La encuesta del IEP de febrero del 2019 nos muestra algunos resultados interesantes vinculados a este tema tan controversial. Cuando se le preguntó a los encuestados si alguna vez en su vida se habían sentido discriminados, un 33% respondió de manera afirmativa. Es decir, que 1 de cada 3 peruanos ha sido víctima de discriminación por al menos uno de estos motivos: color de piel, clase social, sexo, peso u orientación sexual. Una cifra que de por sí nos habla de una sociedad muy prejuiciosa, entendiendo el prejuicio como una actitud principalmente negativa hacia los integrantes de algún grupo social. En esa línea, los miembros de un colectivo específico desagradan únicamente por su pertenencia a dicho grupo social. El prejuicio sienta así las bases para la discriminación, que implica la adopción de comportamientos negativos dirigidos hacia los integrantes de grupos sociales que son víctimas de prejuicio.

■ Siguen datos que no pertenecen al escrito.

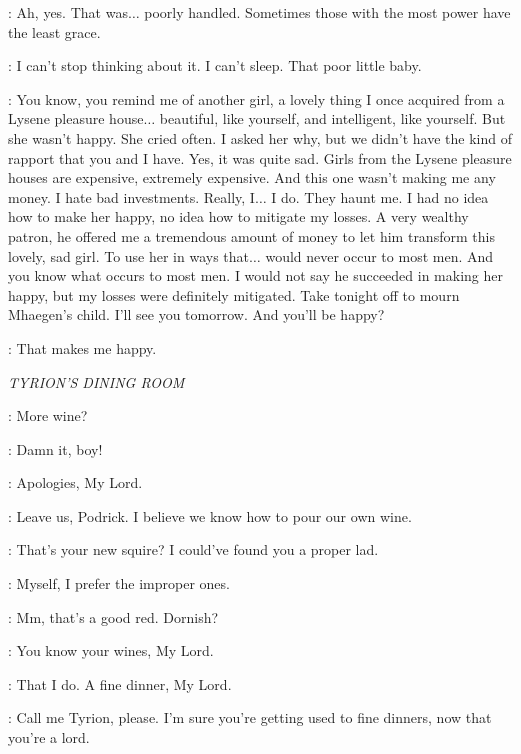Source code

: \LITTLEFINGER: Ah, yes. That was$\ldots$ poorly handled. Sometimes those with the most power have the least grace.

\ROS: I can't stop thinking about it. I can't sleep. That poor little baby.

\LITTLEFINGER: You know, you remind me of another girl, a lovely thing I once acquired from a Lysene pleasure house$\ldots$ beautiful, like yourself, and intelligent, like yourself. But she wasn't happy. She cried often. I asked her why, but we didn't have the kind of rapport that you and I have. Yes, it was quite sad. Girls from the Lysene pleasure houses are expensive, extremely expensive. And this one wasn't making me any money. I hate bad investments. Really, I$\ldots$ I do. They haunt me. I had no idea how to make her happy, no idea how to mitigate my losses. A very wealthy patron, he offered me a tremendous amount of money to let him transform this lovely, sad girl. To use her in ways that$\ldots$ would never occur to most men. And you know what occurs to most men. I would not say he succeeded in making her happy, but my losses were definitely mitigated. Take tonight off to mourn Mhaegen's child. I'll see you tomorrow. And you'll be happy?


\LITTLEFINGER: That makes me happy.


\scene

\textit{TYRION'S DINING ROOM}


\PODRICK: More wine?


\JANOSSLYNT: Damn it, boy!

\PODRICK: Apologies, My Lord.

\TYRION: Leave us, Podrick. I believe we know how to pour our own wine.


\JANOSSLYNT: That's your new squire? I could've found you a proper lad.

\TYRION: Myself, I prefer the improper ones.

\JANOSSLYNT: Mm, that's a good red. Dornish?

\TYRION: You know your wines, My Lord.

\JANOSSLYNT: That I do. A fine dinner, My Lord.

\TYRION: Call me Tyrion, please. I'm sure you're getting used to fine dinners, now that you're a lord.

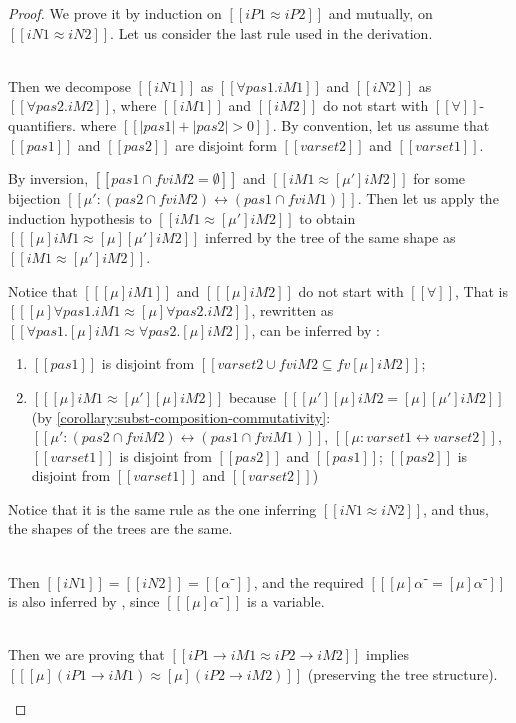 \lemmaDeclEquivBijection*
\begin{proof}
  We prove it by induction on $[[iP1 ≈ iP2]]$ and mutually, on $[[iN1 ≈ iN2]]$.
  Let us consider the last rule used in the derivation.
  \begin{caseof}
    \item {}\\
      Then we decompose $[[iN1]]$ as $[[∀pas1.iM1]]$ and $[[iN2]]$ as $[[∀pas2.iM2]]$,
      where $[[iM1]]$ and $[[iM2]]$ do not start with $[[∀]]$-quantifiers.
      where $[[|pas1| + |pas2| > 0]]$.
      By convention, let us assume that
      $[[pas1]]$ and $[[pas2]]$ are disjoint form 
      $[[varset2]]$ and $[[varset1]]$.

      By inversion, $[[{pas1} ∩ fv iM2 = ∅]]$ and 
      $[[iM1 ≈ [μ'] iM2]]$ for some bijection
      $[[μ' : ({pas2} ∩ fv iM2) ↔ ({pas1} ∩ fv iM1)]]$.
      Then let us apply the induction hypothesis to
       $[[iM1 ≈ [μ'] iM2]]$ to obtain $[[ [μ]iM1 ≈ [μ] [μ'] iM2 ]]$ 
      inferred by the tree of the same shape as 
      $[[ iM1 ≈ [μ'] iM2 ]]$.

      Notice that $[[ [μ]iM1 ]]$ and $[[ [μ]iM2 ]]$ 
      do not start with $[[∀]]$, 
      That is $[[ [μ]∀pas1.iM1 ≈ [μ]∀pas2.iM2]]$, 
      rewritten as $[[ ∀pas1.[μ]iM1 ≈ ∀pas2.[μ]iM2]]$,
      can be inferred by :
      \begin{enumerate}
        \item $[[{pas1}]]$ is disjoint from 
        $[[varset2 ∪ fv iM2 ⊆ fv [μ]iM2 ]]$;
        \item $[[ [μ]iM1 ≈ [μ'] [μ] iM2 ]]$
          because $[[ [μ'] [μ] iM2 = [μ] [μ'] iM2 ]]$
          (by \cref{corollary:subst-composition-commutativity}:
          $[[μ' : ({pas2} ∩ fv iM2) ↔ ({pas1} ∩ fv iM1)]]$, 
          $[[μ : varset1 ↔ varset2]]$,
          $[[varset1]]$ is disjoint from 
          $[[pas2]]$ and $[[pas1]]$; 
          $[[pas2]]$ is disjoint from $[[varset1]]$ and $[[varset2]]$)
      \end{enumerate}
      Notice that it is the same rule as the one inferring 
      $[[iN1 ≈ iN2]]$, and thus, the shapes of the trees are the same.

    \item {}\\
      Then $[[iN1]] = [[iN2]] = [[α⁻]]$, and the required
      $[[ [μ]α⁻ = [μ]α⁻ ]]$ is also inferred by
      , since 
      $[[ [μ]α⁻ ]]$ is a variable.
    \item {}\\
      Then we are proving 
      that $[[iP1 → iM1 ≈ iP2 → iM2]]$ implies
      $[[ [μ](iP1 → iM1) ≈ [μ](iP2 → iM2) ]]$ 
      (preserving the tree structure).


\end{caseof}
\end{proof}
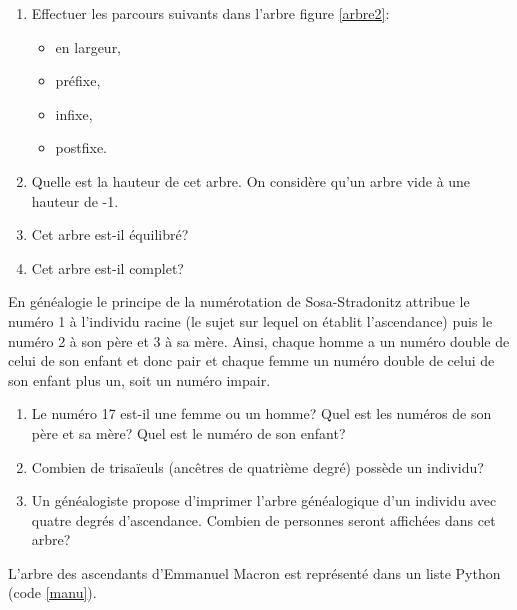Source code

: \documentclass[a4paper,11pt]{article}
\begin{document}
\begin{Form}
\begin{exo}
\begin{center}
\label{arbre2}
\end{center}
\begin{enumerate}
\item Effectuer les parcours suivants dans l'arbre figure \ref{arbre2}:
\begin{itemize}
\item en largeur,
\item préfixe,
\item infixe,
\item postfixe.
\end{itemize}
\item Quelle est la hauteur de cet arbre. On considère qu'un arbre vide à une hauteur de -1.
\item Cet arbre est-il équilibré?
\item Cet arbre est-il complet?
\end{enumerate}
\end{exo}
\begin{exo}
En généalogie le principe de la numérotation de Sosa-Stradonitz attribue le numéro 1 à l’individu racine (le sujet sur lequel on établit l’ascendance) puis le numéro 2 à son père et 3 à sa mère. Ainsi, chaque homme a un numéro double de celui de son enfant et donc pair et chaque femme un numéro double de celui de son enfant plus un, soit un numéro impair.
\begin{enumerate}
\item Le numéro 17 est-il une femme ou un homme? Quel est les numéros de son père et sa mère? Quel est le numéro de son enfant?
\item Combien de trisaïeuls (ancêtres de quatrième degré) possède un individu?
\item Un généalogiste propose d'imprimer l'arbre généalogique d'un individu avec quatre degrés d'ascendance. Combien de personnes seront affichées dans cet arbre?
\end{enumerate}
L'arbre des ascendants d'Emmanuel Macron est représenté dans un liste Python (code \ref{manu}).
\begin{center}


\end{center}
\end{exo}
\end{Form}
\end{document}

¿Y quiénes son estas víctimas de prejuicio en nuestro país? ¿Podemos sintetizarlo en una ecuación de vulnerabilidad? Los resultados obtenidos a nivel nacional revelan que quienes han experimentado con mayor fuerza la discriminación se encuentran principalmente entre las personas de los niveles socioeconómicos más bajos (la cifra llega a 37% en el NSE D/E), entre las mujeres (38%, a diferencia del 29% en hombres) y entre aquellos con un nivel educativo básico (37%, versus el 27% en el grupo con educación superior). En síntesis, ser pobre, ser mujer y tener menor acceso a educación son fuentes importantes de discriminación. Ya en estudios anteriores, como el de LAPOP, se ha encontrado que en Perú la presencia de actitudes discriminatorias es más alta que en los países vecinos, y que incluso entre personas con las mismas habilidades y un nivel de instrucción similar, se realizan pagos diferenciados y se accede a menos oportunidades laborales solo por el hecho de ser mujer o pertenecer a un grupo étnico marginado. Una realidad difícil de cambiar en el corto plazo, pero de la que hay tener plena conciencia para diseñar estrategias e implementar políticas públicas que contribuyan a la lucha contra la discriminación en todas sus formas.

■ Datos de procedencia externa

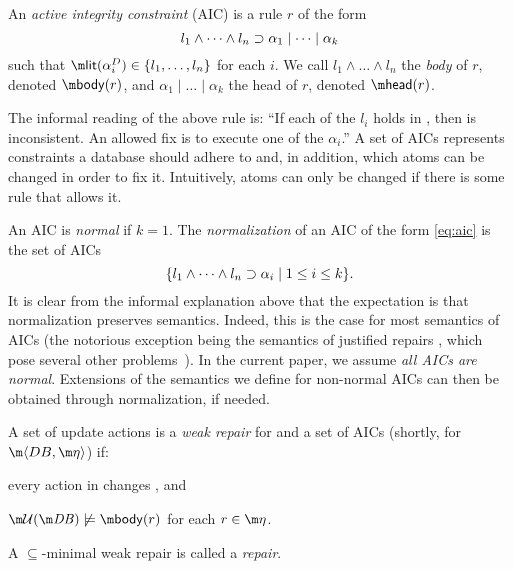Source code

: \begin{definition}
 An \emph{active integrity constraint} (AIC) is a rule $r$ of the form
  \begin{equation} l_1\land \dots\land l_n\supset \alpha_1\mid\dots \mid \alpha_k \label{eq:aic}\end{equation}
  such that $\litof(\alpha_i^D) \in \{l_1,\dots,l_n\}$ for each $i$.
%  
  We call $l_1\land \dots \land l_n$ the \emph{body} of $r$, denoted $\body(r)$, and $\alpha_1\mid\dots \mid \alpha_k$ the head of $r$, denoted $\head (r)$.
\end{definition}

The informal reading of the above rule is: ``If each of the $l_i$ holds in \db, then \db is inconsistent. An allowed fix is to execute one of the $\alpha_i$.''
A set of AICs represents constraints a database should adhere to and, in addition, which atoms can be changed in order to fix it. Intuitively, atoms can only be changed if there is some rule that allows it. 


An AIC is \emph{normal} if $k=1$. The \emph{normalization} of an AIC of the form \eqref{eq:aic} is the set of AICs 
\[\{l_1\land \dots\land l_n\supset \alpha_i\mid 1\leq i\leq k\}.\]
It is clear from the informal explanation above that the expectation is that normalization preserves semantics. Indeed, this is the case for most semantics of AICs (the notorious exception being the semantics of justified repairs \cite{tplp/CaropreseT11}, which pose several other problems~\cite{tase/Cruz-FilipeEGN13}).
In the current paper, we assume \emph{all AICs are normal}. Extensions of the semantics we define for non-normal AICs can then be obtained through normalization, if needed.

\begin{definition}
 A set of update actions \UU is a \emph{weak repair} for \db and a set \aics of AICs (shortly, for $\fulldb$) if:
 \begin{compactitem}
  \item every action in \UU changes \db, and 
  \item $\UU(\db)\not\models \body(r)$ for each $r\in\aics$.
 \end{compactitem}
A $\subseteq$-minimal weak repair is called a \emph{repair}.
\end{definition}

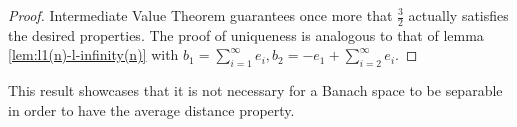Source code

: \begin{proof}
		Intermediate Value Theorem guarantees once more that $\frac{3}{2}$ actually satisfies the desired properties. The proof of uniqueness is analogous to that of lemma \ref{lem:l1(n)-l-infinity(n)} with $b_1=\sum_{i=1}^\infty e_i, b_2=-e_1+\sum_{i=2}^\infty e_i$.
%	
%	
\end{proof}

This result showcases that it is not necessary for a Banach space to be separable in order to have the average distance property.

Otro dato igual de importante tiene que ver con cuál es el motivo principal de discriminación en nuestro país. Los encuestados señalaron en primer lugar la clase social (21%), seguido por el peso (18%) y el color de piel (13%). En menor medida, se mencionan el sexo (7%) y la orientación sexual (4%). Que el primer lugar lo ocupe la clase social no debe sorprender a nadie: el Perú es un país clasista desde siempre. Pero que el segundo motivo que más haya sido mencionado sea el peso, especialmente en mujeres (24%), da cuenta de una sociedad en la que cada vez se valora más la apariencia y el encajar en un modelo de belleza particular, en donde estar con sobrepeso representa no solo un problema de salud física sino también emocional.
En general, recordemos que cuando las personas son víctimas de discriminación, y principalmente de racismo, sufren una pérdida de su confianza y su autoestima. Viven sintiéndose menos que el resto y aprenden a no amarse a sí mismos. Los rezagos pueden durar toda la vida y causar inmenso dolor dependiendo de la gravedad del caso, como ha podido verse en estudios previos. Por ello es importante reflexionar a partir de estos resultados y entender la necesidad de fomentar una cultura más inclusiva, en la que tanto la escuela como el hogar, sean espacios socializadores que luchen activamente contra la discriminación y sus consecuencias. Apuntemos a educar en igualdad y a enseñar que el respeto a las diferencias nos hará un país más integrado, menos violento y con ciudadanos que valoren plenamente su diversidad.